- Opening Delimiter -

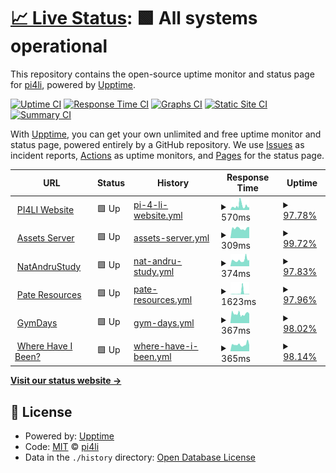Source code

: # [📈 Live Status](https://status.pi4li.com): <!--live status--> **🟩 All systems operational**

This repository contains the open-source uptime monitor and status page for [pi4li](https://status.pi4li.com), powered by [Upptime](https://github.com/upptime/upptime).

[![Uptime CI](https://github.com/pi4li/statuspage/workflows/Uptime%20CI/badge.svg)](https://github.com/pi4li/statuspage/actions?query=workflow%3A%22Uptime+CI%22)
[![Response Time CI](https://github.com/pi4li/statuspage/workflows/Response%20Time%20CI/badge.svg)](https://github.com/pi4li/statuspage/actions?query=workflow%3A%22Response+Time+CI%22)
[![Graphs CI](https://github.com/pi4li/statuspage/workflows/Graphs%20CI/badge.svg)](https://github.com/pi4li/statuspage/actions?query=workflow%3A%22Graphs+CI%22)
[![Static Site CI](https://github.com/pi4li/statuspage/workflows/Static%20Site%20CI/badge.svg)](https://github.com/pi4li/statuspage/actions?query=workflow%3A%22Static+Site+CI%22)
[![Summary CI](https://github.com/pi4li/statuspage/workflows/Summary%20CI/badge.svg)](https://github.com/pi4li/statuspage/actions?query=workflow%3A%22Summary+CI%22)

With [Upptime](https://upptime.js.org), you can get your own unlimited and free uptime monitor and status page, powered entirely by a GitHub repository. We use [Issues](https://github.com/pi4li/statuspage/issues) as incident reports, [Actions](https://github.com/pi4li/statuspage/actions) as uptime monitors, and [Pages](https://status.pi4li.com) for the status page.

<!--start: status pages-->
<!-- This summary is generated by Upptime (https://github.com/upptime/upptime) -->
<!-- Do not edit this manually, your changes will be overwritten -->
<!-- prettier-ignore -->
| URL | Status | History | Response Time | Uptime |
| --- | ------ | ------- | ------------- | ------ |
| <img alt="" src="https://icons.duckduckgo.com/ip3/pi4li.com.ico" height="13"> [PI4LI Website](https://pi4li.com) | 🟩 Up | [pi-4-li-website.yml](https://github.com/pi4li/statuspage/commits/HEAD/history/pi-4-li-website.yml) | <details><summary><img alt="Response time graph" src="./graphs/pi-4-li-website/response-time-week.png" height="20"> 570ms</summary><br><a href="https://status.pi4li.com/history/pi-4-li-website"><img alt="Response time 598" src="https://img.shields.io/endpoint?url=https%3A%2F%2Fraw.githubusercontent.com%2Fpi4li%2Fstatuspage%2FHEAD%2Fapi%2Fpi-4-li-website%2Fresponse-time.json"></a><br><a href="https://status.pi4li.com/history/pi-4-li-website"><img alt="24-hour response time 378" src="https://img.shields.io/endpoint?url=https%3A%2F%2Fraw.githubusercontent.com%2Fpi4li%2Fstatuspage%2FHEAD%2Fapi%2Fpi-4-li-website%2Fresponse-time-day.json"></a><br><a href="https://status.pi4li.com/history/pi-4-li-website"><img alt="7-day response time 570" src="https://img.shields.io/endpoint?url=https%3A%2F%2Fraw.githubusercontent.com%2Fpi4li%2Fstatuspage%2FHEAD%2Fapi%2Fpi-4-li-website%2Fresponse-time-week.json"></a><br><a href="https://status.pi4li.com/history/pi-4-li-website"><img alt="30-day response time 432" src="https://img.shields.io/endpoint?url=https%3A%2F%2Fraw.githubusercontent.com%2Fpi4li%2Fstatuspage%2FHEAD%2Fapi%2Fpi-4-li-website%2Fresponse-time-month.json"></a><br><a href="https://status.pi4li.com/history/pi-4-li-website"><img alt="1-year response time 543" src="https://img.shields.io/endpoint?url=https%3A%2F%2Fraw.githubusercontent.com%2Fpi4li%2Fstatuspage%2FHEAD%2Fapi%2Fpi-4-li-website%2Fresponse-time-year.json"></a></details> | <details><summary><a href="https://status.pi4li.com/history/pi-4-li-website">97.78%</a></summary><a href="https://status.pi4li.com/history/pi-4-li-website"><img alt="All-time uptime 99.80%" src="https://img.shields.io/endpoint?url=https%3A%2F%2Fraw.githubusercontent.com%2Fpi4li%2Fstatuspage%2FHEAD%2Fapi%2Fpi-4-li-website%2Fuptime.json"></a><br><a href="https://status.pi4li.com/history/pi-4-li-website"><img alt="24-hour uptime 96.70%" src="https://img.shields.io/endpoint?url=https%3A%2F%2Fraw.githubusercontent.com%2Fpi4li%2Fstatuspage%2FHEAD%2Fapi%2Fpi-4-li-website%2Fuptime-day.json"></a><br><a href="https://status.pi4li.com/history/pi-4-li-website"><img alt="7-day uptime 97.78%" src="https://img.shields.io/endpoint?url=https%3A%2F%2Fraw.githubusercontent.com%2Fpi4li%2Fstatuspage%2FHEAD%2Fapi%2Fpi-4-li-website%2Fuptime-week.json"></a><br><a href="https://status.pi4li.com/history/pi-4-li-website"><img alt="30-day uptime 99.49%" src="https://img.shields.io/endpoint?url=https%3A%2F%2Fraw.githubusercontent.com%2Fpi4li%2Fstatuspage%2FHEAD%2Fapi%2Fpi-4-li-website%2Fuptime-month.json"></a><br><a href="https://status.pi4li.com/history/pi-4-li-website"><img alt="1-year uptime 99.86%" src="https://img.shields.io/endpoint?url=https%3A%2F%2Fraw.githubusercontent.com%2Fpi4li%2Fstatuspage%2FHEAD%2Fapi%2Fpi-4-li-website%2Fuptime-year.json"></a></details>
| <img alt="" src="https://icons.duckduckgo.com/ip3/assets.pi4li.com.ico" height="13"> [Assets Server](https://assets.pi4li.com) | 🟩 Up | [assets-server.yml](https://github.com/pi4li/statuspage/commits/HEAD/history/assets-server.yml) | <details><summary><img alt="Response time graph" src="./graphs/assets-server/response-time-week.png" height="20"> 309ms</summary><br><a href="https://status.pi4li.com/history/assets-server"><img alt="Response time 417" src="https://img.shields.io/endpoint?url=https%3A%2F%2Fraw.githubusercontent.com%2Fpi4li%2Fstatuspage%2FHEAD%2Fapi%2Fassets-server%2Fresponse-time.json"></a><br><a href="https://status.pi4li.com/history/assets-server"><img alt="24-hour response time 350" src="https://img.shields.io/endpoint?url=https%3A%2F%2Fraw.githubusercontent.com%2Fpi4li%2Fstatuspage%2FHEAD%2Fapi%2Fassets-server%2Fresponse-time-day.json"></a><br><a href="https://status.pi4li.com/history/assets-server"><img alt="7-day response time 309" src="https://img.shields.io/endpoint?url=https%3A%2F%2Fraw.githubusercontent.com%2Fpi4li%2Fstatuspage%2FHEAD%2Fapi%2Fassets-server%2Fresponse-time-week.json"></a><br><a href="https://status.pi4li.com/history/assets-server"><img alt="30-day response time 327" src="https://img.shields.io/endpoint?url=https%3A%2F%2Fraw.githubusercontent.com%2Fpi4li%2Fstatuspage%2FHEAD%2Fapi%2Fassets-server%2Fresponse-time-month.json"></a><br><a href="https://status.pi4li.com/history/assets-server"><img alt="1-year response time 359" src="https://img.shields.io/endpoint?url=https%3A%2F%2Fraw.githubusercontent.com%2Fpi4li%2Fstatuspage%2FHEAD%2Fapi%2Fassets-server%2Fresponse-time-year.json"></a></details> | <details><summary><a href="https://status.pi4li.com/history/assets-server">99.72%</a></summary><a href="https://status.pi4li.com/history/assets-server"><img alt="All-time uptime 99.69%" src="https://img.shields.io/endpoint?url=https%3A%2F%2Fraw.githubusercontent.com%2Fpi4li%2Fstatuspage%2FHEAD%2Fapi%2Fassets-server%2Fuptime.json"></a><br><a href="https://status.pi4li.com/history/assets-server"><img alt="24-hour uptime 100.00%" src="https://img.shields.io/endpoint?url=https%3A%2F%2Fraw.githubusercontent.com%2Fpi4li%2Fstatuspage%2FHEAD%2Fapi%2Fassets-server%2Fuptime-day.json"></a><br><a href="https://status.pi4li.com/history/assets-server"><img alt="7-day uptime 99.72%" src="https://img.shields.io/endpoint?url=https%3A%2F%2Fraw.githubusercontent.com%2Fpi4li%2Fstatuspage%2FHEAD%2Fapi%2Fassets-server%2Fuptime-week.json"></a><br><a href="https://status.pi4li.com/history/assets-server"><img alt="30-day uptime 99.94%" src="https://img.shields.io/endpoint?url=https%3A%2F%2Fraw.githubusercontent.com%2Fpi4li%2Fstatuspage%2FHEAD%2Fapi%2Fassets-server%2Fuptime-month.json"></a><br><a href="https://status.pi4li.com/history/assets-server"><img alt="1-year uptime 99.74%" src="https://img.shields.io/endpoint?url=https%3A%2F%2Fraw.githubusercontent.com%2Fpi4li%2Fstatuspage%2FHEAD%2Fapi%2Fassets-server%2Fuptime-year.json"></a></details>
| <img alt="" src="https://icons.duckduckgo.com/ip3/natandrustudy.com.ico" height="13"> [NatAndruStudy](https://natandrustudy.com) | 🟩 Up | [nat-andru-study.yml](https://github.com/pi4li/statuspage/commits/HEAD/history/nat-andru-study.yml) | <details><summary><img alt="Response time graph" src="./graphs/nat-andru-study/response-time-week.png" height="20"> 374ms</summary><br><a href="https://status.pi4li.com/history/nat-andru-study"><img alt="Response time 603" src="https://img.shields.io/endpoint?url=https%3A%2F%2Fraw.githubusercontent.com%2Fpi4li%2Fstatuspage%2FHEAD%2Fapi%2Fnat-andru-study%2Fresponse-time.json"></a><br><a href="https://status.pi4li.com/history/nat-andru-study"><img alt="24-hour response time 373" src="https://img.shields.io/endpoint?url=https%3A%2F%2Fraw.githubusercontent.com%2Fpi4li%2Fstatuspage%2FHEAD%2Fapi%2Fnat-andru-study%2Fresponse-time-day.json"></a><br><a href="https://status.pi4li.com/history/nat-andru-study"><img alt="7-day response time 374" src="https://img.shields.io/endpoint?url=https%3A%2F%2Fraw.githubusercontent.com%2Fpi4li%2Fstatuspage%2FHEAD%2Fapi%2Fnat-andru-study%2Fresponse-time-week.json"></a><br><a href="https://status.pi4li.com/history/nat-andru-study"><img alt="30-day response time 391" src="https://img.shields.io/endpoint?url=https%3A%2F%2Fraw.githubusercontent.com%2Fpi4li%2Fstatuspage%2FHEAD%2Fapi%2Fnat-andru-study%2Fresponse-time-month.json"></a><br><a href="https://status.pi4li.com/history/nat-andru-study"><img alt="1-year response time 652" src="https://img.shields.io/endpoint?url=https%3A%2F%2Fraw.githubusercontent.com%2Fpi4li%2Fstatuspage%2FHEAD%2Fapi%2Fnat-andru-study%2Fresponse-time-year.json"></a></details> | <details><summary><a href="https://status.pi4li.com/history/nat-andru-study">97.83%</a></summary><a href="https://status.pi4li.com/history/nat-andru-study"><img alt="All-time uptime 99.79%" src="https://img.shields.io/endpoint?url=https%3A%2F%2Fraw.githubusercontent.com%2Fpi4li%2Fstatuspage%2FHEAD%2Fapi%2Fnat-andru-study%2Fuptime.json"></a><br><a href="https://status.pi4li.com/history/nat-andru-study"><img alt="24-hour uptime 96.81%" src="https://img.shields.io/endpoint?url=https%3A%2F%2Fraw.githubusercontent.com%2Fpi4li%2Fstatuspage%2FHEAD%2Fapi%2Fnat-andru-study%2Fuptime-day.json"></a><br><a href="https://status.pi4li.com/history/nat-andru-study"><img alt="7-day uptime 97.83%" src="https://img.shields.io/endpoint?url=https%3A%2F%2Fraw.githubusercontent.com%2Fpi4li%2Fstatuspage%2FHEAD%2Fapi%2Fnat-andru-study%2Fuptime-week.json"></a><br><a href="https://status.pi4li.com/history/nat-andru-study"><img alt="30-day uptime 99.50%" src="https://img.shields.io/endpoint?url=https%3A%2F%2Fraw.githubusercontent.com%2Fpi4li%2Fstatuspage%2FHEAD%2Fapi%2Fnat-andru-study%2Fuptime-month.json"></a><br><a href="https://status.pi4li.com/history/nat-andru-study"><img alt="1-year uptime 99.87%" src="https://img.shields.io/endpoint?url=https%3A%2F%2Fraw.githubusercontent.com%2Fpi4li%2Fstatuspage%2FHEAD%2Fapi%2Fnat-andru-study%2Fuptime-year.json"></a></details>
| <img alt="" src="https://icons.duckduckgo.com/ip3/pateresources.co.uk.ico" height="13"> [Pate Resources](https://pateresources.co.uk) | 🟩 Up | [pate-resources.yml](https://github.com/pi4li/statuspage/commits/HEAD/history/pate-resources.yml) | <details><summary><img alt="Response time graph" src="./graphs/pate-resources/response-time-week.png" height="20"> 1623ms</summary><br><a href="https://status.pi4li.com/history/pate-resources"><img alt="Response time 592" src="https://img.shields.io/endpoint?url=https%3A%2F%2Fraw.githubusercontent.com%2Fpi4li%2Fstatuspage%2FHEAD%2Fapi%2Fpate-resources%2Fresponse-time.json"></a><br><a href="https://status.pi4li.com/history/pate-resources"><img alt="24-hour response time 382" src="https://img.shields.io/endpoint?url=https%3A%2F%2Fraw.githubusercontent.com%2Fpi4li%2Fstatuspage%2FHEAD%2Fapi%2Fpate-resources%2Fresponse-time-day.json"></a><br><a href="https://status.pi4li.com/history/pate-resources"><img alt="7-day response time 1623" src="https://img.shields.io/endpoint?url=https%3A%2F%2Fraw.githubusercontent.com%2Fpi4li%2Fstatuspage%2FHEAD%2Fapi%2Fpate-resources%2Fresponse-time-week.json"></a><br><a href="https://status.pi4li.com/history/pate-resources"><img alt="30-day response time 776" src="https://img.shields.io/endpoint?url=https%3A%2F%2Fraw.githubusercontent.com%2Fpi4li%2Fstatuspage%2FHEAD%2Fapi%2Fpate-resources%2Fresponse-time-month.json"></a><br><a href="https://status.pi4li.com/history/pate-resources"><img alt="1-year response time 636" src="https://img.shields.io/endpoint?url=https%3A%2F%2Fraw.githubusercontent.com%2Fpi4li%2Fstatuspage%2FHEAD%2Fapi%2Fpate-resources%2Fresponse-time-year.json"></a></details> | <details><summary><a href="https://status.pi4li.com/history/pate-resources">97.96%</a></summary><a href="https://status.pi4li.com/history/pate-resources"><img alt="All-time uptime 99.84%" src="https://img.shields.io/endpoint?url=https%3A%2F%2Fraw.githubusercontent.com%2Fpi4li%2Fstatuspage%2FHEAD%2Fapi%2Fpate-resources%2Fuptime.json"></a><br><a href="https://status.pi4li.com/history/pate-resources"><img alt="24-hour uptime 96.91%" src="https://img.shields.io/endpoint?url=https%3A%2F%2Fraw.githubusercontent.com%2Fpi4li%2Fstatuspage%2FHEAD%2Fapi%2Fpate-resources%2Fuptime-day.json"></a><br><a href="https://status.pi4li.com/history/pate-resources"><img alt="7-day uptime 97.96%" src="https://img.shields.io/endpoint?url=https%3A%2F%2Fraw.githubusercontent.com%2Fpi4li%2Fstatuspage%2FHEAD%2Fapi%2Fpate-resources%2Fuptime-week.json"></a><br><a href="https://status.pi4li.com/history/pate-resources"><img alt="30-day uptime 99.53%" src="https://img.shields.io/endpoint?url=https%3A%2F%2Fraw.githubusercontent.com%2Fpi4li%2Fstatuspage%2FHEAD%2Fapi%2Fpate-resources%2Fuptime-month.json"></a><br><a href="https://status.pi4li.com/history/pate-resources"><img alt="1-year uptime 99.89%" src="https://img.shields.io/endpoint?url=https%3A%2F%2Fraw.githubusercontent.com%2Fpi4li%2Fstatuspage%2FHEAD%2Fapi%2Fpate-resources%2Fuptime-year.json"></a></details>
| <img alt="" src="https://icons.duckduckgo.com/ip3/gymdays.co.uk.ico" height="13"> [GymDays](https://gymdays.co.uk) | 🟩 Up | [gym-days.yml](https://github.com/pi4li/statuspage/commits/HEAD/history/gym-days.yml) | <details><summary><img alt="Response time graph" src="./graphs/gym-days/response-time-week.png" height="20"> 367ms</summary><br><a href="https://status.pi4li.com/history/gym-days"><img alt="Response time 520" src="https://img.shields.io/endpoint?url=https%3A%2F%2Fraw.githubusercontent.com%2Fpi4li%2Fstatuspage%2FHEAD%2Fapi%2Fgym-days%2Fresponse-time.json"></a><br><a href="https://status.pi4li.com/history/gym-days"><img alt="24-hour response time 401" src="https://img.shields.io/endpoint?url=https%3A%2F%2Fraw.githubusercontent.com%2Fpi4li%2Fstatuspage%2FHEAD%2Fapi%2Fgym-days%2Fresponse-time-day.json"></a><br><a href="https://status.pi4li.com/history/gym-days"><img alt="7-day response time 367" src="https://img.shields.io/endpoint?url=https%3A%2F%2Fraw.githubusercontent.com%2Fpi4li%2Fstatuspage%2FHEAD%2Fapi%2Fgym-days%2Fresponse-time-week.json"></a><br><a href="https://status.pi4li.com/history/gym-days"><img alt="30-day response time 368" src="https://img.shields.io/endpoint?url=https%3A%2F%2Fraw.githubusercontent.com%2Fpi4li%2Fstatuspage%2FHEAD%2Fapi%2Fgym-days%2Fresponse-time-month.json"></a><br><a href="https://status.pi4li.com/history/gym-days"><img alt="1-year response time 464" src="https://img.shields.io/endpoint?url=https%3A%2F%2Fraw.githubusercontent.com%2Fpi4li%2Fstatuspage%2FHEAD%2Fapi%2Fgym-days%2Fresponse-time-year.json"></a></details> | <details><summary><a href="https://status.pi4li.com/history/gym-days">98.02%</a></summary><a href="https://status.pi4li.com/history/gym-days"><img alt="All-time uptime 99.84%" src="https://img.shields.io/endpoint?url=https%3A%2F%2Fraw.githubusercontent.com%2Fpi4li%2Fstatuspage%2FHEAD%2Fapi%2Fgym-days%2Fuptime.json"></a><br><a href="https://status.pi4li.com/history/gym-days"><img alt="24-hour uptime 97.01%" src="https://img.shields.io/endpoint?url=https%3A%2F%2Fraw.githubusercontent.com%2Fpi4li%2Fstatuspage%2FHEAD%2Fapi%2Fgym-days%2Fuptime-day.json"></a><br><a href="https://status.pi4li.com/history/gym-days"><img alt="7-day uptime 98.02%" src="https://img.shields.io/endpoint?url=https%3A%2F%2Fraw.githubusercontent.com%2Fpi4li%2Fstatuspage%2FHEAD%2Fapi%2Fgym-days%2Fuptime-week.json"></a><br><a href="https://status.pi4li.com/history/gym-days"><img alt="30-day uptime 99.54%" src="https://img.shields.io/endpoint?url=https%3A%2F%2Fraw.githubusercontent.com%2Fpi4li%2Fstatuspage%2FHEAD%2Fapi%2Fgym-days%2Fuptime-month.json"></a><br><a href="https://status.pi4li.com/history/gym-days"><img alt="1-year uptime 99.88%" src="https://img.shields.io/endpoint?url=https%3A%2F%2Fraw.githubusercontent.com%2Fpi4li%2Fstatuspage%2FHEAD%2Fapi%2Fgym-days%2Fuptime-year.json"></a></details>
| <img alt="" src="https://icons.duckduckgo.com/ip3/wherehaveibeen.co.uk.ico" height="13"> [Where Have I Been?](https://wherehaveibeen.co.uk) | 🟩 Up | [where-have-i-been.yml](https://github.com/pi4li/statuspage/commits/HEAD/history/where-have-i-been.yml) | <details><summary><img alt="Response time graph" src="./graphs/where-have-i-been/response-time-week.png" height="20"> 365ms</summary><br><a href="https://status.pi4li.com/history/where-have-i-been"><img alt="Response time 490" src="https://img.shields.io/endpoint?url=https%3A%2F%2Fraw.githubusercontent.com%2Fpi4li%2Fstatuspage%2FHEAD%2Fapi%2Fwhere-have-i-been%2Fresponse-time.json"></a><br><a href="https://status.pi4li.com/history/where-have-i-been"><img alt="24-hour response time 485" src="https://img.shields.io/endpoint?url=https%3A%2F%2Fraw.githubusercontent.com%2Fpi4li%2Fstatuspage%2FHEAD%2Fapi%2Fwhere-have-i-been%2Fresponse-time-day.json"></a><br><a href="https://status.pi4li.com/history/where-have-i-been"><img alt="7-day response time 365" src="https://img.shields.io/endpoint?url=https%3A%2F%2Fraw.githubusercontent.com%2Fpi4li%2Fstatuspage%2FHEAD%2Fapi%2Fwhere-have-i-been%2Fresponse-time-week.json"></a><br><a href="https://status.pi4li.com/history/where-have-i-been"><img alt="30-day response time 360" src="https://img.shields.io/endpoint?url=https%3A%2F%2Fraw.githubusercontent.com%2Fpi4li%2Fstatuspage%2FHEAD%2Fapi%2Fwhere-have-i-been%2Fresponse-time-month.json"></a><br><a href="https://status.pi4li.com/history/where-have-i-been"><img alt="1-year response time 435" src="https://img.shields.io/endpoint?url=https%3A%2F%2Fraw.githubusercontent.com%2Fpi4li%2Fstatuspage%2FHEAD%2Fapi%2Fwhere-have-i-been%2Fresponse-time-year.json"></a></details> | <details><summary><a href="https://status.pi4li.com/history/where-have-i-been">98.14%</a></summary><a href="https://status.pi4li.com/history/where-have-i-been"><img alt="All-time uptime 99.85%" src="https://img.shields.io/endpoint?url=https%3A%2F%2Fraw.githubusercontent.com%2Fpi4li%2Fstatuspage%2FHEAD%2Fapi%2Fwhere-have-i-been%2Fuptime.json"></a><br><a href="https://status.pi4li.com/history/where-have-i-been"><img alt="24-hour uptime 97.57%" src="https://img.shields.io/endpoint?url=https%3A%2F%2Fraw.githubusercontent.com%2Fpi4li%2Fstatuspage%2FHEAD%2Fapi%2Fwhere-have-i-been%2Fuptime-day.json"></a><br><a href="https://status.pi4li.com/history/where-have-i-been"><img alt="7-day uptime 98.14%" src="https://img.shields.io/endpoint?url=https%3A%2F%2Fraw.githubusercontent.com%2Fpi4li%2Fstatuspage%2FHEAD%2Fapi%2Fwhere-have-i-been%2Fuptime-week.json"></a><br><a href="https://status.pi4li.com/history/where-have-i-been"><img alt="30-day uptime 99.57%" src="https://img.shields.io/endpoint?url=https%3A%2F%2Fraw.githubusercontent.com%2Fpi4li%2Fstatuspage%2FHEAD%2Fapi%2Fwhere-have-i-been%2Fuptime-month.json"></a><br><a href="https://status.pi4li.com/history/where-have-i-been"><img alt="1-year uptime 99.89%" src="https://img.shields.io/endpoint?url=https%3A%2F%2Fraw.githubusercontent.com%2Fpi4li%2Fstatuspage%2FHEAD%2Fapi%2Fwhere-have-i-been%2Fuptime-year.json"></a></details>

<!--end: status pages-->

[**Visit our status website →**](https://status.pi4li.com)

## 📄 License

- Powered by: [Upptime](https://github.com/upptime/upptime)
- Code: [MIT](./LICENSE) © [pi4li](https://status.pi4li.com)
- Data in the `./history` directory: [Open Database License](https://opendatacommons.org/licenses/odbl/1-0/)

- Closing Delimiter -

What is being asked:
Copy all lines of the records that have the string "workflow" in them.

Answer space:
[![Uptime CI](https://github.com/pi4li/statuspage/workflows/Uptime%20CI/badge.svg)](https://github.com/pi4li/statuspage/actions?query=workflow%3A%22Uptime+CI%22)
[![Response Time CI](https://github.com/pi4li/statuspage/workflows/Response%20Time%20CI/badge.svg)](https://github.com/pi4li/statuspage/actions?query=workflow%3A%22Response+Time+CI%22)
[![Graphs CI](https://github.com/pi4li/statuspage/workflows/Graphs%20CI/badge.svg)](https://github.com/pi4li/statuspage/actions?query=workflow%3A%22Graphs+CI%22)
[![Static Site CI](https://github.com/pi4li/statuspage/workflows/Static%20Site%20CI/badge.svg)](https://github.com/pi4li/statuspage/actions?query=workflow%3A%22Static+Site+CI%22)
[![Summary CI](https://github.com/pi4li/statuspage/workflows/Summary%20CI/badge.svg)](https://github.com/pi4li/statuspage/actions?query=workflow%3A%22Summary+CI%22)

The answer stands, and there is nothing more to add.